SUPPLIED RECORDS

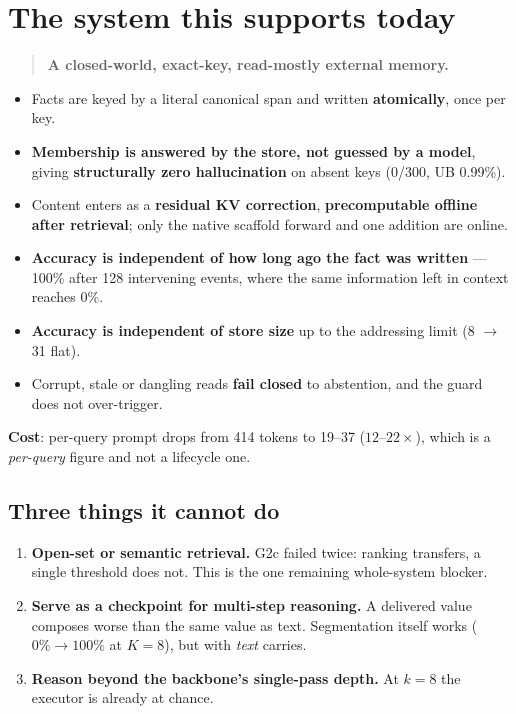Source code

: \documentclass[11pt, a4paper]{article}
\begin{document}
\section{The system this supports today}

\begin{quote}
\textbf{A closed-world, exact-key, read-mostly external memory.}
\end{quote}

\begin{itemize}
\item Facts are keyed by a literal canonical span and written \textbf{atomically}, once
per key.
\item \textbf{Membership is answered by the store, not guessed by a model}, giving
\textbf{structurally zero hallucination} on absent keys (0/300, UB 0.99\%).
\item Content enters as a \textbf{residual KV correction}, \textbf{precomputable offline
after retrieval}; only the native scaffold forward and one addition are online.
\item \textbf{Accuracy is independent of how long ago the fact was written} --- 100\%
after 128 intervening events, where the same information left in context reaches 0\%.
\item \textbf{Accuracy is independent of store size} up to the addressing limit (8 $\to$ 31
flat).
\item Corrupt, stale or dangling reads \textbf{fail closed} to abstention, and the guard
does not over-trigger.
\end{itemize}

\textbf{Cost}: per-query prompt drops from 414 tokens to 19--37 ($12$--$22\times$), which
is a \emph{per-query} figure and not a lifecycle one.

\subsection{Three things it cannot do}

\begin{enumerate}
\item \textbf{Open-set or semantic retrieval.} G2c failed twice: ranking transfers, a
single threshold does not. This is the one remaining whole-system blocker.
\item \textbf{Serve as a checkpoint for multi-step reasoning.} A delivered value composes
worse than the same value as text. Segmentation itself works ($0\% \to 100\%$ at $K{=}8$),
but with \emph{text} carries.
\item \textbf{Reason beyond the backbone's single-pass depth.} At $k{=}8$ the executor is
already at chance.
\end{enumerate}
\end{document}
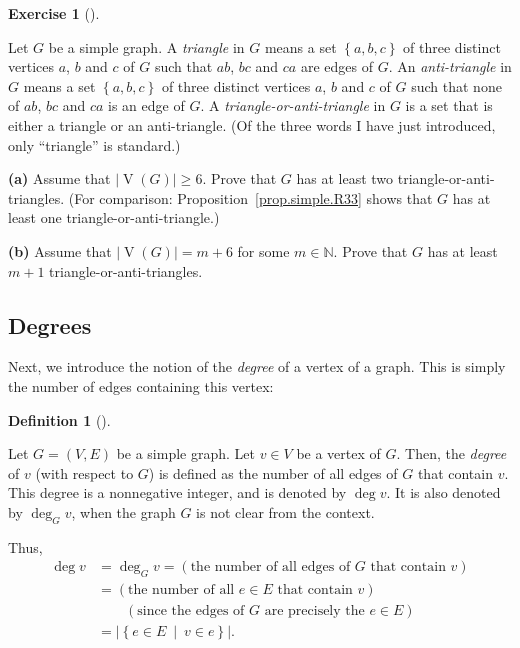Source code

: \documentclass[numbers=enddot,12pt,final,onecolumn,notitlepage]{scrartcl}%
\theoremstyle{definition}
\newtheorem{defi}[theo]{Definition}
\newenvironment{definition}[1][]
{\begin{defi}[#1]\begin{leftbar}}
{\end{leftbar}\end{defi}}
\newtheorem{exmp}[theo]{Exercise}
\newenvironment{exercise}[1][]
{\begin{exmp}[#1]\begin{leftbar}}
{\end{leftbar}\end{exmp}}
\newcommand{\NN}{\mathbb{N}}
\newcommand{\set}[1]{\left\{ #1 \right\}}
\newcommand{\abs}[1]{\left| #1 \right|}
\newcommand{\tup}[1]{\left( #1 \right)}
\newcommand{\verts}[1]{\operatorname{V}\left( #1 \right)}
\begin{document}
\begin{exercise} \label{exa.simple.R33.two}
Let $G$ be a simple graph. A \textit{triangle} in $G$ means a set
$\set{a, b, c}$ of three distinct vertices $a$, $b$ and $c$ of $G$
such that $ab$, $bc$ and $ca$ are edges of $G$. An
\textit{anti-triangle} in $G$ means a set $\set{a, b, c}$ of three
distinct vertices $a$, $b$ and $c$ of $G$ such that none of $ab$, $bc$
and $ca$ is an edge of $G$. A \textit{triangle-or-anti-triangle} in
$G$ is a set that is either a triangle or an anti-triangle.
(Of the three words I have just introduced, only ``triangle'' is
standard.) 

\textbf{(a)} Assume that $\abs{\verts{G}}\geq 6$.
Prove that $G$ has at least two
triangle-or-anti-triangles. (For comparison:
Proposition~\ref{prop.simple.R33} shows that $G$ has at least one
triangle-or-anti-triangle.)

\textbf{(b)} Assume that $\abs{\verts{G}} = m+6$ for some
$m \in \NN$. Prove that $G$ has at least $m+1$
triangle-or-anti-triangles.
\end{exercise}

\subsection{\label{sect.intro.deg}Degrees}

Next, we introduce the notion of the \textit{degree} of a vertex of a
graph. This is simply the number of edges containing this vertex:

\begin{definition} \label{def.intro.deg}
Let $G = \tup{V, E}$ be a simple graph. Let $v \in V$ be a vertex of
$G$. Then, the \textit{degree} of $v$ (with respect to $G$) is defined
as the number of all edges of $G$ that contain $v$.
This degree is a nonnegative integer, and is denoted by $\deg v$. It
is also denoted by $\deg_G v$, when the graph $G$ is not clear from
the context.

Thus,
\begin{align}
\deg v &= \deg_G v =
\left(\text{the number of all edges of } G \text{ that contain } v
\right)
\label{eq.def.intro.deg.0a} \\
&=
\left(\text{the number of all } e \in E \text{ that contain } v
\right)
\label{eq.def.intro.deg.0b} \\
& \qquad
\left(\text{since the edges of } G \text{ are precisely the } e \in E
\right) \nonumber \\
&= \abs{\set{e \in E \ \mid \ v \in e }} .
\label{eq.def.intro.deg.0c}
\end{align}
\end{definition}
\end{document}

PROBLEM
Report each line in the entries where the string "context" occurs.

RESPONSE TO THE EXERCISE
after 128 intervening events, where the same information left in context reaches 0\%.
the context.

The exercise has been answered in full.